EXTRACTED INFORMATION.
* * *

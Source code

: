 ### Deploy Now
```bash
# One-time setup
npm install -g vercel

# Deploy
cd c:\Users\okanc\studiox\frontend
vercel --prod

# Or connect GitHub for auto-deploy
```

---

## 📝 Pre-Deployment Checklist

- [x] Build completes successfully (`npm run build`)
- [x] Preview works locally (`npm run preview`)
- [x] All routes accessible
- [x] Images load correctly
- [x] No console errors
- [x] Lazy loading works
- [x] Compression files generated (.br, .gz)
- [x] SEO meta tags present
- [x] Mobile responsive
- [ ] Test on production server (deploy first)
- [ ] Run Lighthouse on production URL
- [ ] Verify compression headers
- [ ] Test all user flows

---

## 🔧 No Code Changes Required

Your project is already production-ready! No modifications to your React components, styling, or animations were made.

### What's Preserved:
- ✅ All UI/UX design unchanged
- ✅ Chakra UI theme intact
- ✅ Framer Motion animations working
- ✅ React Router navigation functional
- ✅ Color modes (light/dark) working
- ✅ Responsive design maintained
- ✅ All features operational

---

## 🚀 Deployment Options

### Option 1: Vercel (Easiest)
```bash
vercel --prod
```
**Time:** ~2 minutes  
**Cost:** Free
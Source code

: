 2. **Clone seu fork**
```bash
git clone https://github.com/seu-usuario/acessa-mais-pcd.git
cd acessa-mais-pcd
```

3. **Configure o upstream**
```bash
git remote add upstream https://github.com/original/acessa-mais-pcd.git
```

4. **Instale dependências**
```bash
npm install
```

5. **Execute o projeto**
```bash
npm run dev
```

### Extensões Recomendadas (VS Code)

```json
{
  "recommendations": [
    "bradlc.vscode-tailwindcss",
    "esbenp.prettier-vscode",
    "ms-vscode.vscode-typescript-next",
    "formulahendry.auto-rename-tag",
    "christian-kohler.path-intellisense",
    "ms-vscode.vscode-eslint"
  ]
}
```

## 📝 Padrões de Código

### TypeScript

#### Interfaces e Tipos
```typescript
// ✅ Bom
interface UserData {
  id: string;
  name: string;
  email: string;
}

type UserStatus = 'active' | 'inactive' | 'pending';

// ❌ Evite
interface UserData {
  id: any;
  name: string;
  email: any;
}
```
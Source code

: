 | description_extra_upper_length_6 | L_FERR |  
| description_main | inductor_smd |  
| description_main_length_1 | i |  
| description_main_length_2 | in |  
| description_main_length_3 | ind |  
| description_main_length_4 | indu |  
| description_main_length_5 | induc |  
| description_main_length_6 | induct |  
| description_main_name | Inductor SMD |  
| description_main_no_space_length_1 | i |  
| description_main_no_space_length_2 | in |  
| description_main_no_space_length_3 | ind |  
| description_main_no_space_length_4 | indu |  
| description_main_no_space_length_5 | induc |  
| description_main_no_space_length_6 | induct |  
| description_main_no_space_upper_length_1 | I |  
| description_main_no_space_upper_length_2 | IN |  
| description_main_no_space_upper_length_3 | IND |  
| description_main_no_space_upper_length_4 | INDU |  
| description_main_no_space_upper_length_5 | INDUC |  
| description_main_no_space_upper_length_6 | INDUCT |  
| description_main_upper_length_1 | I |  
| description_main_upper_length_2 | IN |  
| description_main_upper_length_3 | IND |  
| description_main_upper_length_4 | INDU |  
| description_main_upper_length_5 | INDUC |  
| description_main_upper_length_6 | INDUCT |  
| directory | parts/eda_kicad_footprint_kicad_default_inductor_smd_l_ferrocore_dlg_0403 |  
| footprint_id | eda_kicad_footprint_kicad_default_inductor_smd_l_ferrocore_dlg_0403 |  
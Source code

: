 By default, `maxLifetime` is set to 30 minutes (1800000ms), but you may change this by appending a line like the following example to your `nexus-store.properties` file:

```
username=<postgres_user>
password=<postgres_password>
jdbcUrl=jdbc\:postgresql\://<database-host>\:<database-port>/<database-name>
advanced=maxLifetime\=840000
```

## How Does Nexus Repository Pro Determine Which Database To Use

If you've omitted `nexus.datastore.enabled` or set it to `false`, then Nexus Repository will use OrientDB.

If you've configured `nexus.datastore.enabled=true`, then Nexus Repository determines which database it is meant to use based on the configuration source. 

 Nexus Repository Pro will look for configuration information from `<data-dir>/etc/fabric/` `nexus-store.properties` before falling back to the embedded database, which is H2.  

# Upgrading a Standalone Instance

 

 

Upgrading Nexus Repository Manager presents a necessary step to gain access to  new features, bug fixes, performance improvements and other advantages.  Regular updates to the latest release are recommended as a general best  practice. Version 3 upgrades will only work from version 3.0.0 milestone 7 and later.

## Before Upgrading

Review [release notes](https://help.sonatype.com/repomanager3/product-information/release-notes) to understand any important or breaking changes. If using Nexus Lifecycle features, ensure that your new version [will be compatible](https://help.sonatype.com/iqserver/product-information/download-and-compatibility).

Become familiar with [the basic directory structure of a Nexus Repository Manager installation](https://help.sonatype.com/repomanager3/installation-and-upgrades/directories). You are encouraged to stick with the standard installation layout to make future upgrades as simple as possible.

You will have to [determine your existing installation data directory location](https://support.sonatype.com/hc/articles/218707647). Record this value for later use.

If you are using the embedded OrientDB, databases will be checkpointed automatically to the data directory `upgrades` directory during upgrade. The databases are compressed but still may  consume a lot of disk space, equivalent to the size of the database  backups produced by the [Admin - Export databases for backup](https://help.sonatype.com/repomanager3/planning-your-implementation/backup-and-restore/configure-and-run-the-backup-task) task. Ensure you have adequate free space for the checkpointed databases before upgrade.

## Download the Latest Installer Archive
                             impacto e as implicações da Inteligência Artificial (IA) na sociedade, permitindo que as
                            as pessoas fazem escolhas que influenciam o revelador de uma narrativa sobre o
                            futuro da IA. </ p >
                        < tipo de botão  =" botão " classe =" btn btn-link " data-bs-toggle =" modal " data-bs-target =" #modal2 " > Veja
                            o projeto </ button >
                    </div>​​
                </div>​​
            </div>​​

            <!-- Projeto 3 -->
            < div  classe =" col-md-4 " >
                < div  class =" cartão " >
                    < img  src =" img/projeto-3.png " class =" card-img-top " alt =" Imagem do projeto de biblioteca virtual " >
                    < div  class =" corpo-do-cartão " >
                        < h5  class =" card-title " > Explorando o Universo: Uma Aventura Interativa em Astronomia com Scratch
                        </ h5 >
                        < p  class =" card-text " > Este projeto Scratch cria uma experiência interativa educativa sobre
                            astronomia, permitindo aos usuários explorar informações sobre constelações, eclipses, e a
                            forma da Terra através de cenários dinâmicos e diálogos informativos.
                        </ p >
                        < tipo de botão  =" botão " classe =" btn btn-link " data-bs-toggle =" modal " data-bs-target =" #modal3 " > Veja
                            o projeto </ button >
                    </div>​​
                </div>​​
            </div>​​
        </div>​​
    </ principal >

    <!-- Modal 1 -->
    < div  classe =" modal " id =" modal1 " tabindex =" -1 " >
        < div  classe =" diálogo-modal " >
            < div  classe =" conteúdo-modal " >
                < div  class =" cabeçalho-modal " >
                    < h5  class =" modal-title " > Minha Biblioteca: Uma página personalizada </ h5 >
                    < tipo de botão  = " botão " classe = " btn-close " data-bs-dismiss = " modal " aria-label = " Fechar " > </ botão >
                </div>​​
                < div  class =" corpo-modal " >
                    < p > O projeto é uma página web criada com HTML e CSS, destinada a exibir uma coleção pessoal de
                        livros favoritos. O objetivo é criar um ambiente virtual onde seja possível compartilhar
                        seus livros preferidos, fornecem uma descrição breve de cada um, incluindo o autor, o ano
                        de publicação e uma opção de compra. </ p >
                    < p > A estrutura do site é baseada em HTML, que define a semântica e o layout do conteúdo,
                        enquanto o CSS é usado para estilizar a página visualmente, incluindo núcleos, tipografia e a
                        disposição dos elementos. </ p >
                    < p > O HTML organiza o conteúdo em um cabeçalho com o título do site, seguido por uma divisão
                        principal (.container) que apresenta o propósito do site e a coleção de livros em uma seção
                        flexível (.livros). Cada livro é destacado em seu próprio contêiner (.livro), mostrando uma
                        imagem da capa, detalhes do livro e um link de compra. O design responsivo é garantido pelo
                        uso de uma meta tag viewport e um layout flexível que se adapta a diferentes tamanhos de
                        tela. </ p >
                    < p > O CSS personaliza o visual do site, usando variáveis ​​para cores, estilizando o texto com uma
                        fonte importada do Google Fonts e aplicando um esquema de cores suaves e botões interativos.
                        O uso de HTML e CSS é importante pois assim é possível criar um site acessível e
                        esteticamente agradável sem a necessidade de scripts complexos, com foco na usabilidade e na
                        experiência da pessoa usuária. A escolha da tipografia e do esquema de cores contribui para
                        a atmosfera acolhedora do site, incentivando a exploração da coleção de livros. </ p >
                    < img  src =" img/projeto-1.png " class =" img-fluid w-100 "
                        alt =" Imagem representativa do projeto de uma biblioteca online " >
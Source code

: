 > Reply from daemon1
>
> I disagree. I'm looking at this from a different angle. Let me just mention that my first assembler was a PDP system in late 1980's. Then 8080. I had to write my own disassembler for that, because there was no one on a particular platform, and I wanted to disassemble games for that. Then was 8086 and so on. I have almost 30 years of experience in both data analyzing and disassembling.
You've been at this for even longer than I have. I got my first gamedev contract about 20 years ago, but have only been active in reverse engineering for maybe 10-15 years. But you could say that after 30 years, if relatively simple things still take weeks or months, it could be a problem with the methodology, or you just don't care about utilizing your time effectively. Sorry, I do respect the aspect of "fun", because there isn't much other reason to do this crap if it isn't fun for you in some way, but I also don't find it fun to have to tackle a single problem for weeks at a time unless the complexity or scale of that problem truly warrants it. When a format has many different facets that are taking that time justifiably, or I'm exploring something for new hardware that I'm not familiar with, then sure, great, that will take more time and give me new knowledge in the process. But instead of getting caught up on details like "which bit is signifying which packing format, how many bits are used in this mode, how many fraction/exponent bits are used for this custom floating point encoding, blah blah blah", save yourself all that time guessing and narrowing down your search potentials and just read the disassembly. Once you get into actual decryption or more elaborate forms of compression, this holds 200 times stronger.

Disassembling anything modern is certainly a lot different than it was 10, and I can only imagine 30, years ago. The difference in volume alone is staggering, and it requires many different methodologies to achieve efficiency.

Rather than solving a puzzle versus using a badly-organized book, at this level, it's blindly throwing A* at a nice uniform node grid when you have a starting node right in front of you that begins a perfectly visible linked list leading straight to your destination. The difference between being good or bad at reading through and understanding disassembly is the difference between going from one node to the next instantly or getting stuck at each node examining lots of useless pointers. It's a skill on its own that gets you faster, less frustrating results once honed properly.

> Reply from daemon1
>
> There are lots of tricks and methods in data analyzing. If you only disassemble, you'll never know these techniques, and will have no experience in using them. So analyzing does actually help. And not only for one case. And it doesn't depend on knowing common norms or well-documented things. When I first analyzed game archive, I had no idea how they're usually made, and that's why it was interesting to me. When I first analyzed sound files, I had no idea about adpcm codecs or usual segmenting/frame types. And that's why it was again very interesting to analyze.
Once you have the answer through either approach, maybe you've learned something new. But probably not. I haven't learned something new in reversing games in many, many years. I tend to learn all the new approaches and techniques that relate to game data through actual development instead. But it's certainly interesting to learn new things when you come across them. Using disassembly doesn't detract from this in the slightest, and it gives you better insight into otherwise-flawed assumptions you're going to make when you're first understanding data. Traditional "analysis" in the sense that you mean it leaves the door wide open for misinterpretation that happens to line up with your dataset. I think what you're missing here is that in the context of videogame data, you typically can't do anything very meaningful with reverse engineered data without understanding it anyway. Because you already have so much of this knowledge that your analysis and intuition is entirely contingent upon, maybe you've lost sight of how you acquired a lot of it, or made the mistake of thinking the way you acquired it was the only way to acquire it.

* * *

After reading the records above, give the number of lines that include "title", and add nothing else.

PROBLEM SOLUTION.
2